DreamBooth: Fine Tuning Text-to-Image Diffusion Models for Subject-Driven Generation
In this work, we present a new approach for “personalization” of text-to-image diffusion models. Given as input just a few images of a subject, we fine-tune a pretrained text-to-image model such that it learns to bind a unique identifier with that specific subject. Once the subject is embedded in the output domain of the model, the unique identifier can be used to synthesize novel photorealistic images of the subject contextualized in different scenes. By leveraging the semantic prior embedded in the model with a new autogenous class-specific prior preservation loss, our technique enables synthesizing the subject in diverse scenes, poses, views and lighting conditions that do not appear in the reference images.
Introduction
A new approach for personalizing large text-to-image diffusion models enables them to generate specific subjects in various contexts. While current models create diverse images from text, they struggle to replicate exact appearances. This method introduces a rare token identifier for each subject, fine-tunes the model with both images and text, and applies a class-specific prior preservation loss to prevent overfitting. This allows the model to synthesize photorealistic images of the subject while maintaining its key features across different scenes (Figure 2).

Method
Text-to-Image Diffusion Models
Diffusion models are probabilistic generative models that are trained to learn a data distribution by the gradual denoising of a variable sampled from a Gaussian distribution. They are trained using a squared error loss to denoise a variably-noised image or latent code $z_t := \alpha_tx + \sigma_t\epsilon$ as follows:
$$
\mathbb{E}_{x, c ,\epsilon, t}\left[ w_t \Vert \hat{x}_\theta(\alpha_tx + \sigma_t\epsilon, c) - x \Vert^2_2 \right] \tag{1}
$$
details about the loss function referring to Diffusion Models: A Comprehensive Survey of Methods and Applications - Breynald Shelter.
Personalization of Text-to-Image Models
Our first task is to implant the subject instance into the output domain of the model such that we can query the model for varied novel images of the subject.
Designing Prompts for Few-Shot Personalization
In order to bypass the overhead of writing detailed image descriptions for a given image set we opt for a simpler approach and label all input images of the subject “a [identifier] [class noun]”, where [identifier] is a unique identifier linked to the subject and [class noun] is a coarse class descriptor of the subject (e.g. cat, dog, watch, etc.).
In essence, we seek to leverage the model’s prior of the specific class and entangle it with the embedding of our subject’s unique identifier so we can leverage the visual prior to generate new poses and articulations of the subject in different contexts.
Rare-token Identifiers
Our approach is to find rare tokens in the vocabulary, and then invert these tokens into text space, in order to minimize the probability of the identifier having a strong prior. We perform a rare-token lookup in the vocabulary and obtain a sequence of rare token identifiers $f (\hat{V})$, where f is a tokenizer; a function that maps character sequences to tokens and $\hat{V}$ is the decoded text stemming from the tokens $f (\hat{V})$.
Class-specific Prior Preservation Loss
To mitigate the two aforementioned issues during fine-tuning:
- Model slowly forgets how to generate subjects of the same class as the target subject;
- The possibility of reduced output diversity.
we propose an autogenous class-specific prior preservation loss that encourages diversity and counters language drift. In essence, our method is to supervise the model with its own generated samples, in order for it to retain the prior once the few-shot fine-tuning begins.

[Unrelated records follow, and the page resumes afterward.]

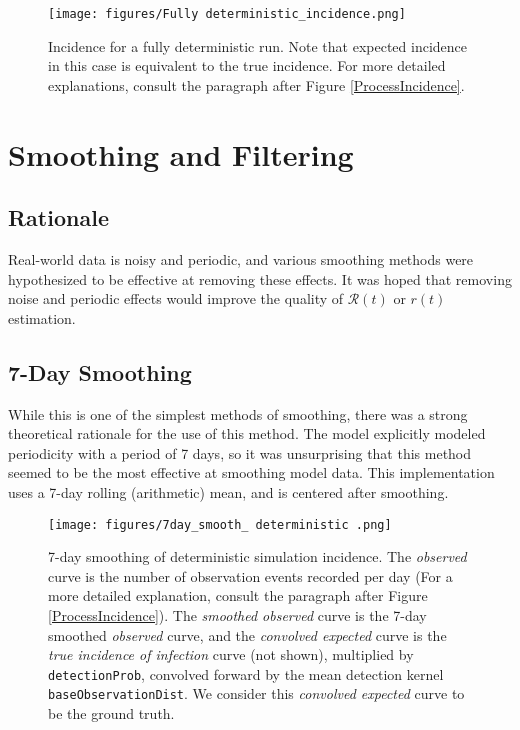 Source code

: \documentclass{article}
\newcommand{\nR}{\mathcal{R}}
\newcommand{\code}[1]{\texttt{#1}}
\begin{document}
\clearpage
\begin{figure}[h!]
    \centering
    \texttt{[image: figures/Fully deterministic\_incidence.png]}
    \caption{Incidence for a fully deterministic run. Note that expected incidence in this case is equivalent to the true incidence. For more detailed explanations, consult the paragraph after Figure \ref{ProcessIncidence}.}
\end{figure}


\section{Smoothing and Filtering}

\subsection{Rationale}
Real-world data is noisy and periodic, and various smoothing methods were hypothesized to be effective at removing these effects. It was hoped that removing noise and periodic effects would improve the quality of $\nR(t)$ or $r(t)$ estimation.

\subsection{7-Day Smoothing}
While this is one of the simplest methods of smoothing, there was a strong theoretical rationale for the use of this method. The model explicitly modeled periodicity with a period of 7 days, so it was unsurprising that this method seemed to be the most effective at smoothing model data. This implementation uses a 7-day rolling (arithmetic) mean, and is centered after smoothing.

\clearpage
\begin{figure}[h!]
    \centering
    \texttt{[image: figures/7day\_smooth\_ deterministic .png]}
    \caption{7-day smoothing of deterministic simulation incidence. The \emph{observed} curve is the number of observation events recorded per day (For a more detailed explanation, consult the paragraph after Figure \ref{ProcessIncidence}). The \emph {smoothed observed} curve is the 7-day smoothed \emph{observed} curve, and the \emph{convolved expected} curve is the \emph{true incidence of infection} curve (not shown), multiplied by \code{detectionProb}, convolved forward by the mean detection kernel \code{baseObservationDist}. We consider this \emph{convolved expected} curve to be the ground truth.} 
    \label{DeterministicSmoothing}
\end{figure}
\end{document}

Specifically, we generate data $x_{pr} = \hat{x}(z_{t1} , c_{pr})$ by using the ancestral sampler on the frozen pre-trained diffusion model with random initial noise $z_{t1} \sim \mathcal{N} (0, I)$ and conditioning vector $c_{pr} := \Gamma(f (“a [class noun]”))$. The loss becomes:
$$
\mathbb{E}_{x, c ,\epsilon, \epsilon’, t}\left[ w_t \Vert \hat{x}_\theta(\alpha_tx + \sigma_t\epsilon, c) - x \Vert^2_2 \right] + \left[ \lambda w_{t’} \Vert \hat{x}_\theta(\alpha_{t’}x_{pr} + \sigma_{t’}\epsilon’, c_{pr}) - x_{pr} \Vert^2_2 \right] \tag{2}
$$
where the second term is the prior-preservation term that supervises the model with its own generated images, and $\lambda$ controls for the relative weight of this term.
Expreiments
Comparisons with Textual Inversion
We compare our results with Textual Inversion, the recent concurrent work of Gal et al., using the hyperparameters provided in their work. We find that this work is the only comparable work in the literature that is subjectdriven, text-guided and generates novel images. We generate images for DreamBooth using Imagen, DreamBooth using Stable Diffusion and Textual Inversion using Stable Diffusion.

We compute DINO and CLIP-I subject fidelity metrics and the CLIP-T prompt fidelity metric. In Table 1 we show sizeable gaps in both subject and prompt fidelity metrics for DreamBooth over Textual Inversion.

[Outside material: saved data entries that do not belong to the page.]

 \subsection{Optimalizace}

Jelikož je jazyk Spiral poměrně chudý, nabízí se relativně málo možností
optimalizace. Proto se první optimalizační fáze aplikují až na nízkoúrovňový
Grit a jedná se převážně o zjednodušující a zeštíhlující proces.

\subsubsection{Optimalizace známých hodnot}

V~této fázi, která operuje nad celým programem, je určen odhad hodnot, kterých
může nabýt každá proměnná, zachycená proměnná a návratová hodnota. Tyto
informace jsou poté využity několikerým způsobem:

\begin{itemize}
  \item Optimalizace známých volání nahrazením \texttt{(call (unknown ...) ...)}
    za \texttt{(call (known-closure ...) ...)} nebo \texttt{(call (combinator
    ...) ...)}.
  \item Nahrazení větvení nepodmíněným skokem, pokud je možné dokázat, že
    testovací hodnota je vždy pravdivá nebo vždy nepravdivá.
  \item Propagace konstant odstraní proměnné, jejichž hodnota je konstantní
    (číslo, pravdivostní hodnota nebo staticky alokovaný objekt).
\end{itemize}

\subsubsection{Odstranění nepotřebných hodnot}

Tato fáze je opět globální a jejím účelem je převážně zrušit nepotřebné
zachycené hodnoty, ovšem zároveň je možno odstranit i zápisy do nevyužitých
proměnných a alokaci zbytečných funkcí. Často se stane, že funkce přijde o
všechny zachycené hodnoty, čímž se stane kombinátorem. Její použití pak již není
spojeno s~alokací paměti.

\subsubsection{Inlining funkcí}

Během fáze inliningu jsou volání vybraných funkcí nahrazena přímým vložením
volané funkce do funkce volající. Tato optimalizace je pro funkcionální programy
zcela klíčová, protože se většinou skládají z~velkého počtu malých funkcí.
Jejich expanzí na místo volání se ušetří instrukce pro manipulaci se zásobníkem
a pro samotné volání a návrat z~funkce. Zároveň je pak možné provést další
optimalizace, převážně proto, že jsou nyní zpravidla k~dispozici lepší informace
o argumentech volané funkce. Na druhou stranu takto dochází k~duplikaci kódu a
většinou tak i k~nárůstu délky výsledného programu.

Further, we compare Textual Inversion (Stable Diffusion) and DreamBooth (Stable Diffusion) by conducting a user study. We average results using majority voting and present them in Table 2. We find an overwhelming preference for DreamBooth for both subject fidelity and prompt fidelity.
Prior Preservation Loss Ablation
The prior preservation loss seeks to combat language drift and preserve the prior. We compute a prior preservation metric (PRES) by computing the average pairwise DINO embeddings between generated images of random subjects of the prior class and real images of our specific subject. The higher this metric, the more similar random subjects of the class are to our specific subject, indicating collapse of the prior.

Additionally, we compute a diversity metric (DIV) using the average LPIPS cosine similarity between generated images of same subject with same prompt. We observe that our model trained with PPL achieves higher diversity (with slightly diminished subject fidelity), which can also be observed qualitatively in Figure 5, where our model trained with PPL overfits less to the environment of the reference images and can generate the dog in more diverse poses and articulations.

Class-Prior Ablation
We finetune Imagen on a subset of our dataset subjects (5 subjects) with no class noun, a randomly sampled incorrect class noun, and the correct class noun. Subject fidelity results are shown in Table 4, with substantially higher subject fidelity for our proposed approach.

Applications
Recontextualization

Art Renditions & Property Modification

Limitations
We illustrate some failure models of our method in Figure 8. The first is related to not being able to accurately generate the prompted context. Possible reasons are a weak prior for these contexts, or difficulty in generating both the subject and specified concept together due to low probability of co-occurrence in the training set. The second is context-appearance entanglement, where the appearance of the subject changes due to the prompted context, exemplified in Figure 8 with color changes of the backpack. Third, we also observe overfitting to the real images that happen when the prompt is similar to the original setting in which the subject was seen.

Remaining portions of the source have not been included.